> _Data for review_:

☆ ☆ ☆ ☆

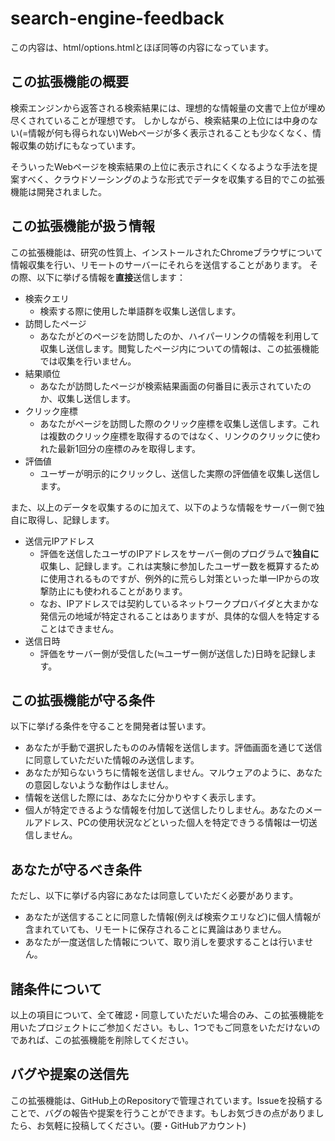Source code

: # search-engine-feedback

この内容は、html/options.htmlとほぼ同等の内容になっています。

## この拡張機能の概要
検索エンジンから返答される検索結果には、理想的な情報量の文書で上位が埋め尽くされていることが理想です。
しかしながら、検索結果の上位には中身のない(=情報が何も得られない)Webページが多く表示されることも少なくなく、情報収集の妨げにもなっています。

そういったWebページを検索結果の上位に表示されにくくなるような手法を提案すべく、クラウドソーシングのような形式でデータを収集する目的でこの拡張機能は開発されました。

## この拡張機能が扱う情報
この拡張機能は、研究の性質上、インストールされたChromeブラウザについて情報収集を行い、リモートのサーバーにそれらを送信することがあります。
その際、以下に挙げる情報を**直接**送信します：

- 検索クエリ
    - 検索する際に使用した単語群を収集し送信します。
- 訪問したページ
    - あなたがどのページを訪問したのか、ハイパーリンクの情報を利用して収集し送信します。閲覧したページ内についての情報は、この拡張機能では収集を行いません。
- 結果順位
    - あなたが訪問したページが検索結果画面の何番目に表示されていたのか、収集し送信します。
- クリック座標
    - あなたがページを訪問した際のクリック座標を収集し送信します。これは複数のクリック座標を取得するのではなく、リンクのクリックに使われた最新1回分の座標のみを取得します。
- 評価値
    - ユーザーが明示的にクリックし、送信した実際の評価値を収集し送信します。

また、以上のデータを収集するのに加えて、以下のような情報をサーバー側で独自に取得し、記録します。

- 送信元IPアドレス
    - 評価を送信したユーザのIPアドレスをサーバー側のプログラムで**独自に**収集し、記録します。これは実験に参加したユーザー数を概算するために使用されるものですが、例外的に荒らし対策といった単一IPからの攻撃防止にも使われることがあります。
    - なお、IPアドレスでは契約しているネットワークプロバイダと大まかな発信元の地域が特定されることはありますが、具体的な個人を特定することはできません。
- 送信日時
    - 評価をサーバー側が受信した(≒ユーザー側が送信した)日時を記録します。

## この拡張機能が守る条件
以下に挙げる条件を守ることを開発者は誓います。

- あなたが手動で選択したもののみ情報を送信します。評価画面を通じて送信に同意していただいた情報のみ送信します。
- あなたが知らないうちに情報を送信しません。マルウェアのように、あなたの意図しないような動作はしません。
- 情報を送信した際には、あなたに分かりやすく表示します。
- 個人が特定できるような情報を付加して送信したりしません。あなたのメールアドレス、PCの使用状況などといった個人を特定できうる情報は一切送信しません。

## あなたが守るべき条件
ただし、以下に挙げる内容にあなたは同意していただく必要があります。

- あなたが送信することに同意した情報(例えば検索クエリなど)に個人情報が含まれていても、リモートに保存されることに異論はありません。
- あなたが一度送信した情報について、取り消しを要求することは行いません。

## 諸条件について
以上の項目について、全て確認・同意していただいた場合のみ、この拡張機能を用いたプロジェクトにご参加ください。もし、1つでもご同意をいただけないのであれば、この拡張機能を削除してください。

## バグや提案の送信先
この拡張機能は、GitHub上のRepositoryで管理されています。Issueを投稿することで、バグの報告や提案を行うことができます。もしお気づきの点がありましたら、お気軽に投稿してください。(要・GitHubアカウント)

☆ ☆ ☆ ☆

> _Task instructions_: Pictures are to be left out when the entries above are repeated exactly.

> _Written response_:
Source code

: # search-engine-feedback

この内容は、html/options.htmlとほぼ同等の内容になっています。

## この拡張機能の概要
検索エンジンから返答される検索結果には、理想的な情報量の文書で上位が埋め尽くされていることが理想です。
しかしながら、検索結果の上位には中身のない(=情報が何も得られない)Webページが多く表示されることも少なくなく、情報収集の妨げにもなっています。

そういったWebページを検索結果の上位に表示されにくくなるような手法を提案すべく、クラウドソーシングのような形式でデータを収集する目的でこの拡張機能は開発されました。

## この拡張機能が扱う情報
この拡張機能は、研究の性質上、インストールされたChromeブラウザについて情報収集を行い、リモートのサーバーにそれらを送信することがあります。
その際、以下に挙げる情報を**直接**送信します：

- 検索クエリ
    - 検索する際に使用した単語群を収集し送信します。
- 訪問したページ
    - あなたがどのページを訪問したのか、ハイパーリンクの情報を利用して収集し送信します。閲覧したページ内についての情報は、この拡張機能では収集を行いません。
- 結果順位
    - あなたが訪問したページが検索結果画面の何番目に表示されていたのか、収集し送信します。
- クリック座標
    - あなたがページを訪問した際のクリック座標を収集し送信します。これは複数のクリック座標を取得するのではなく、リンクのクリックに使われた最新1回分の座標のみを取得します。
- 評価値
    - ユーザーが明示的にクリックし、送信した実際の評価値を収集し送信します。

また、以上のデータを収集するのに加えて、以下のような情報をサーバー側で独自に取得し、記録します。

- 送信元IPアドレス
    - 評価を送信したユーザのIPアドレスをサーバー側のプログラムで**独自に**収集し、記録します。これは実験に参加したユーザー数を概算するために使用されるものですが、例外的に荒らし対策といった単一IPからの攻撃防止にも使われることがあります。
    - なお、IPアドレスでは契約しているネットワークプロバイダと大まかな発信元の地域が特定されることはありますが、具体的な個人を特定することはできません。
- 送信日時
    - 評価をサーバー側が受信した(≒ユーザー側が送信した)日時を記録します。

## この拡張機能が守る条件
以下に挙げる条件を守ることを開発者は誓います。

- あなたが手動で選択したもののみ情報を送信します。評価画面を通じて送信に同意していただいた情報のみ送信します。
- あなたが知らないうちに情報を送信しません。マルウェアのように、あなたの意図しないような動作はしません。
- 情報を送信した際には、あなたに分かりやすく表示します。
- 個人が特定できるような情報を付加して送信したりしません。あなたのメールアドレス、PCの使用状況などといった個人を特定できうる情報は一切送信しません。

## あなたが守るべき条件
ただし、以下に挙げる内容にあなたは同意していただく必要があります。

- あなたが送信することに同意した情報(例えば検索クエリなど)に個人情報が含まれていても、リモートに保存されることに異論はありません。
- あなたが一度送信した情報について、取り消しを要求することは行いません。

## 諸条件について
以上の項目について、全て確認・同意していただいた場合のみ、この拡張機能を用いたプロジェクトにご参加ください。もし、1つでもご同意をいただけないのであれば、この拡張機能を削除してください。

## バグや提案の送信先
この拡張機能は、GitHub上のRepositoryで管理されています。Issueを投稿することで、バグの報告や提案を行うことができます。もしお気づきの点がありましたら、お気軽に投稿してください。(要・GitHubアカウント)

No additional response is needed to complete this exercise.